> Records provided
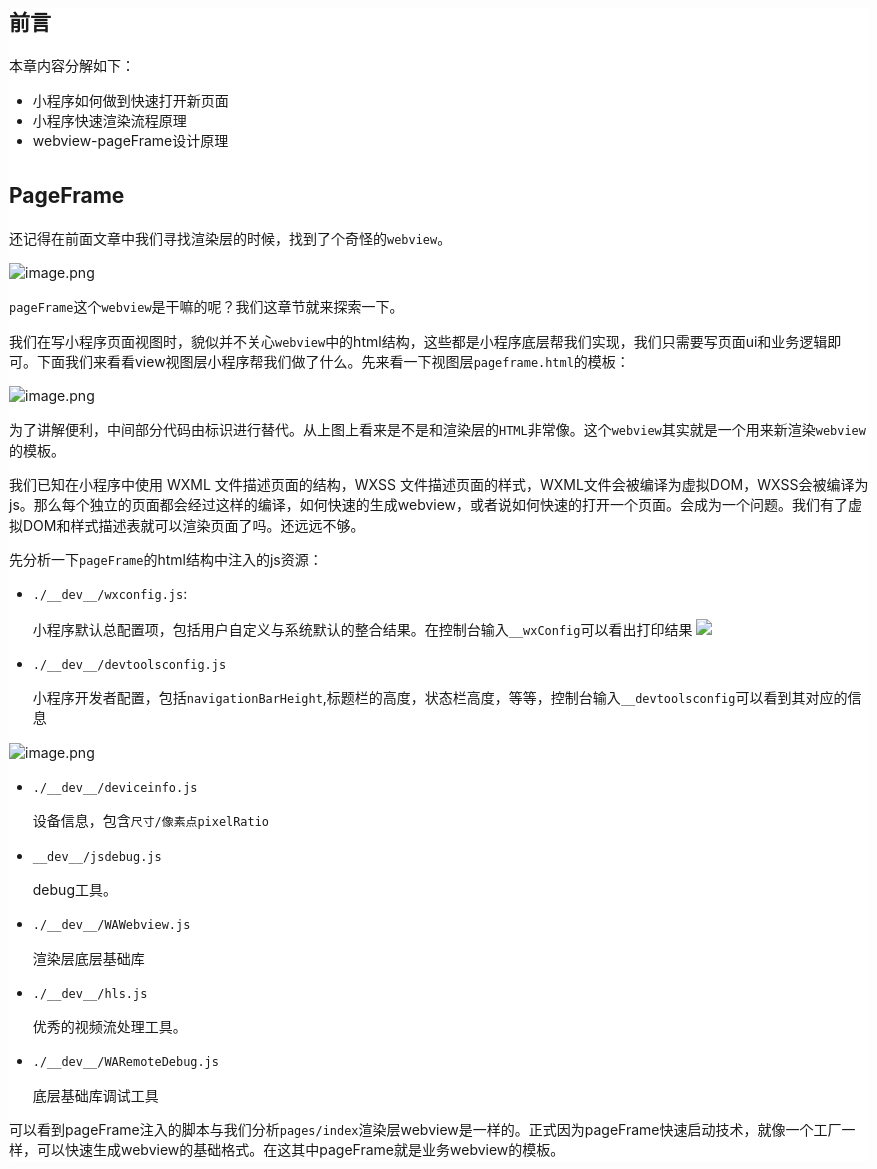 ﻿## 前言

本章内容分解如下：

- 小程序如何做到快速打开新页面
- 小程序快速渲染流程原理
- webview-pageFrame设计原理

## PageFrame

还记得在前面文章中我们寻找渲染层的时候，找到了个奇怪的`webview`。

![image.png](https://p1-juejin.byteimg.com/tos-cn-i-k3u1fbpfcp/8f882cd51b5642b6980890c252a591f4~tplv-k3u1fbpfcp-watermark.image)

`pageFrame`这个`webview`是干嘛的呢？我们这章节就来探索一下。

我们在写小程序页面视图时，貌似并不关心`webview`中的html结构，这些都是小程序底层帮我们实现，我们只需要写页面ui和业务逻辑即可。下面我们来看看view视图层小程序帮我们做了什么。先来看一下视图层`pageframe.html`的模板：


![image.png](https://p3-juejin.byteimg.com/tos-cn-i-k3u1fbpfcp/75b040d04f4347be9e3cad790f14c323~tplv-k3u1fbpfcp-watermark.image)

为了讲解便利，中间部分代码由标识进行替代。从上图上看来是不是和渲染层的`HTML`非常像。这个`webview`其实就是一个用来新渲染`webview`的模板。

我们已知在小程序中使用 WXML 文件描述页面的结构，WXSS 文件描述页面的样式，WXML文件会被编译为虚拟DOM，WXSS会被编译为js。那么每个独立的页面都会经过这样的编译，如何快速的生成webview，或者说如何快速的打开一个页面。会成为一个问题。我们有了虚拟DOM和样式描述表就可以渲染页面了吗。还远远不够。

先分析一下`pageFrame`的html结构中注入的js资源：

- `./__dev__/wxconfig.js`: 

  小程序默认总配置项，包括用户自定义与系统默认的整合结果。在控制台输入```__wxConfig```可以看出打印结果
  ![](https://p6-juejin.byteimg.com/tos-cn-i-k3u1fbpfcp/98711d7ce0534a49ac267da9c6ed6157~tplv-k3u1fbpfcp-watermark.image)

- `./__dev__/devtoolsconfig.js`

  小程序开发者配置，包括`navigationBarHeight`,标题栏的高度，状态栏高度，等等，控制台输入```__devtoolsconfig```可以看到其对应的信息

![image.png](https://p9-juejin.byteimg.com/tos-cn-i-k3u1fbpfcp/f2a4b4b34fbf494c87b9f20e47785f81~tplv-k3u1fbpfcp-watermark.image)
- `./__dev__/deviceinfo.js`

  设备信息，包含```尺寸/像素点pixelRatio```

- `__dev__/jsdebug.js`

  debug工具。

- `./__dev__/WAWebview.js`

   渲染层底层基础库

- `./__dev__/hls.js`

  优秀的视频流处理工具。

- `./__dev__/WARemoteDebug.js`

  底层基础库调试工具

可以看到pageFrame注入的脚本与我们分析`pages/index`渲染层webview是一样的。正式因为pageFrame快速启动技术，就像一个工厂一样，可以快速生成webview的基础格式。在这其中pageFrame就是业务webview的模板。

> Instructions for the task
Take the entries above and set them down exactly, minus the pictures.

> Result for this task
 ﻿## 前言

本章内容分解如下：

- 小程序如何做到快速打开新页面
- 小程序快速渲染流程原理
- webview-pageFrame设计原理

## PageFrame

还记得在前面文章中我们寻找渲染层的时候，找到了个奇怪的`webview`。

![image.png](https://p1-juejin.byteimg.com/tos-cn-i-k3u1fbpfcp/8f882cd51b5642b6980890c252a591f4~tplv-k3u1fbpfcp-watermark.image)

`pageFrame`这个`webview`是干嘛的呢？我们这章节就来探索一下。

我们在写小程序页面视图时，貌似并不关心`webview`中的html结构，这些都是小程序底层帮我们实现，我们只需要写页面ui和业务逻辑即可。下面我们来看看view视图层小程序帮我们做了什么。先来看一下视图层`pageframe.html`的模板：


![image.png](https://p3-juejin.byteimg.com/tos-cn-i-k3u1fbpfcp/75b040d04f4347be9e3cad790f14c323~tplv-k3u1fbpfcp-watermark.image)

为了讲解便利，中间部分代码由标识进行替代。从上图上看来是不是和渲染层的`HTML`非常像。这个`webview`其实就是一个用来新渲染`webview`的模板。

我们已知在小程序中使用 WXML 文件描述页面的结构，WXSS 文件描述页面的样式，WXML文件会被编译为虚拟DOM，WXSS会被编译为js。那么每个独立的页面都会经过这样的编译，如何快速的生成webview，或者说如何快速的打开一个页面。会成为一个问题。我们有了虚拟DOM和样式描述表就可以渲染页面了吗。还远远不够。

先分析一下`pageFrame`的html结构中注入的js资源：

- `./__dev__/wxconfig.js`: 

  小程序默认总配置项，包括用户自定义与系统默认的整合结果。在控制台输入```__wxConfig```可以看出打印结果
  ![](https://p6-juejin.byteimg.com/tos-cn-i-k3u1fbpfcp/98711d7ce0534a49ac267da9c6ed6157~tplv-k3u1fbpfcp-watermark.image)

- `./__dev__/devtoolsconfig.js`

  小程序开发者配置，包括`navigationBarHeight`,标题栏的高度，状态栏高度，等等，控制台输入```__devtoolsconfig```可以看到其对应的信息

![image.png](https://p9-juejin.byteimg.com/tos-cn-i-k3u1fbpfcp/f2a4b4b34fbf494c87b9f20e47785f81~tplv-k3u1fbpfcp-watermark.image)
- `./__dev__/deviceinfo.js`

  设备信息，包含```尺寸/像素点pixelRatio```

- `__dev__/jsdebug.js`

  debug工具。

- `./__dev__/WAWebview.js`

   渲染层底层基础库

- `./__dev__/hls.js`

  优秀的视频流处理工具。

- `./__dev__/WARemoteDebug.js`

  底层基础库调试工具

可以看到pageFrame注入的脚本与我们分析`pages/index`渲染层webview是一样的。正式因为pageFrame快速启动技术，就像一个工厂一样，可以快速生成webview的基础格式。在这其中pageFrame就是业务webview的模板。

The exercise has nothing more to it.